Abstract:Detecting unknown deepfake manipulations remains one of the most challenging problems in face forgery detection. Current state-of-the-art approaches fail to generalize to unseen manipulations, as they primarily rely on supervised training with existing deepfakes or pseudo-fakes, which leads to overfitting to specific forgery patterns. In contrast, self-supervised methods offer greater potential for generalization, but existing work struggles to learn discriminative representations only from self-supervision. In this paper, we propose ExposeAnyone, a fully self-supervised approach based on a diffusion model that generates expression sequences from audio. The key idea is, once the model is personalized to specific subjects using reference sets, it can compute the identity distances between suspected videos and personalized subjects via diffusion reconstruction errors, enabling person-of-interest face forgery detection.
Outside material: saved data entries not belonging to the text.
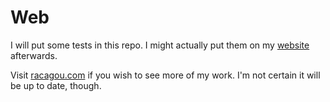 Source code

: Web
===

I will put some tests in this repo. I might actually put them on my <a href="http://www.racagou.com">website</a> afterwards.

Visit <a href="http://www.racagou.com">racagou.com</a> if you wish to see more of my work. I'm not certain it will be up to date, though.
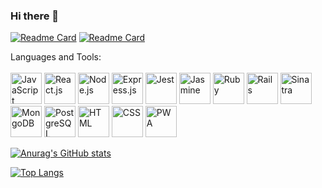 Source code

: ### Hi there 👋

<!--
**fizzy-fifs/fizzy-fifs** is a ✨ _special_ ✨ repository because its `README.md` (this file) appears on your GitHub profile.

Here are some ideas to get you started:

- 🔭 I’m currently working on ...
- 🌱 I’m currently learning ...
- 👯 I’m looking to collaborate on ...
- 🤔 I’m looking for help with ...
- 💬 Ask me about ...
- 📫 How to reach me: ...
- 😄 Pronouns: ...
- ⚡ Fun fact: ...
-->

[![Readme Card](https://github-readme-stats.vercel.app/api/pin/?username=fizzy-fifs&repo=bazaar-client&show_icons=true&theme=tokyonight)](https://github.com/fizzy-fifs/bazaar-client) [![Readme Card](https://github-readme-stats.vercel.app/api/pin/?username=fizzy-fifs&repo=bazaar-server&show_icons=true&theme=tokyonight)](https://github.com/fizzy-fifs/bazaar-server)

Languages and Tools:<br><br>
<img src="https://cdn.svgporn.com/logos/javascript.svg" width="50" height="50" alt="JavaScript" />
<img src="https://cdn.svgporn.com/logos/react.svg" width="50" height="50" alt="React.js" />
<img src="https://cdn.svgporn.com/logos/nodejs.svg" width="50" height="50" alt="Node.js" />
<img src="https://cdn.svgporn.com/logos/express.svg" width="50" height="50" alt="Express.js" />
<img src="https://cdn.svgporn.com/logos/jest.svg" width="50" height="50" alt="Jest" />
<img src="https://cdn.svgporn.com/logos/jasmine.svg" width="50" height="50" alt="Jasmine" />
<img src="https://cdn.svgporn.com/logos/ruby.svg" width="50" height="50" alt="Ruby" />
<img src="https://cdn.svgporn.com/logos/rails.svg" width="50" height="50" alt="Rails" />
<img src="https://cdn.svgporn.com/logos/sinatra.svg" width="50" height="50" alt="Sinatra" />
<img src="https://cdn.svgporn.com/logos/mongodb.svg" width="50" height="50" alt="MongoDB" />
<img src="https://cdn.svgporn.com/logos/postgresql.svg" width="50" height="50" alt="PostgreSQL" />
<img src="https://cdn.svgporn.com/logos/html-5.svg" width="50" height="50" alt="HTML" />
<img src="https://cdn.svgporn.com/logos/css-3.svg" width="50" height="50" alt="CSS" />
<img src="https://cdn.svgporn.com/logos/pwa.svg" width="50" height="50" alt="PWA" />



[![Anurag's GitHub stats](https://github-readme-stats.vercel.app/api?username=fizzy-fifs&count_private=true&show_icons=true&theme=tokyonight)](https://github.com/anuraghazra/github-readme-stats)


[![Top Langs](https://github-readme-stats.vercel.app/api/top-langs/?username=fizzy-fifs&langs_count=10&layout=compact&theme=tokyonight)](https://github.com/anuraghazra/github-readme-stats)
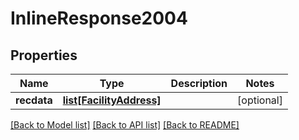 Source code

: # InlineResponse2004

## Properties
Name | Type | Description | Notes
------------ | ------------- | ------------- | -------------
**recdata** | [**list[FacilityAddress]**](FacilityAddress.md) |  | [optional] 

[[Back to Model list]](../README.md#documentation-for-models) [[Back to API list]](../README.md#documentation-for-api-endpoints) [[Back to README]](../README.md)

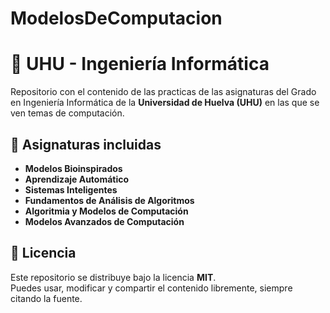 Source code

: # ModelosDeComputacion
# 📘 UHU - Ingeniería Informática

Repositorio con el contenido de las practicas de las asignaturas del Grado en Ingeniería Informática de la **Universidad de Huelva (UHU)** en las que se ven temas de computación.  

## 📂 Asignaturas incluidas

- **Modelos Bioinspirados**
- **Aprendizaje Automático**
- **Sistemas Inteligentes**
- **Fundamentos de Análisis de Algoritmos**
- **Algoritmia y Modelos de Computación**
- **Modelos Avanzados de Computación**

## 📜 Licencia

Este repositorio se distribuye bajo la licencia **MIT**.  
Puedes usar, modificar y compartir el contenido libremente, siempre citando la fuente.  
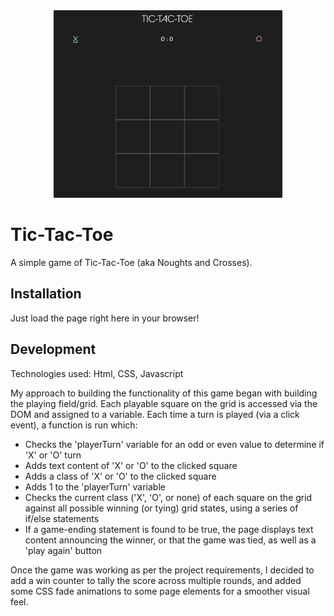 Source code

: 
<div align="center">
<img src="assets/tictactoe-preview.png" height="300" />
</div>

# Tic-Tac-Toe

A simple game of Tic-Tac-Toe (aka Noughts and Crosses). 

## Installation

Just load the page right here in your browser!

## Development

Technologies used: Html, CSS, Javascript

My approach to building the functionality of this game began with building the playing field/grid. Each playable square on the grid is accessed via the DOM and assigned to a variable. Each time a turn is played (via a click event), a function is run which:
- Checks the 'playerTurn' variable for an odd or even value to determine if 'X' or 'O' turn
- Adds text content of 'X' or 'O' to the clicked square
- Adds a class of 'X' or 'O' to the clicked square
- Adds 1 to the 'playerTurn' variable
- Checks the current class ('X', 'O', or none) of each square on the grid against all possible winning (or tying) grid states, using a series of if/else statements
- If a game-ending statement is found to be true, the page displays text content announcing the winner, or that the game was tied, as well as a 'play again' button

Once the game was working as per the project requirements, I decided to add a win counter to tally the score across multiple rounds, and added some CSS fade animations to some page elements for a smoother visual feel.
Extensive experiments demonstrate that 1) our method outperforms the previous state-of-the-art method by 4.22 percentage points in the average AUC on DF-TIMIT, DFDCP, KoDF, and IDForge datasets, 2) our model is also capable of detecting Sora2-generated videos, where the previous approaches perform poorly, and 3) our method is highly robust to corruptions such as blur and compression, highlighting the applicability in real-world face forgery detection.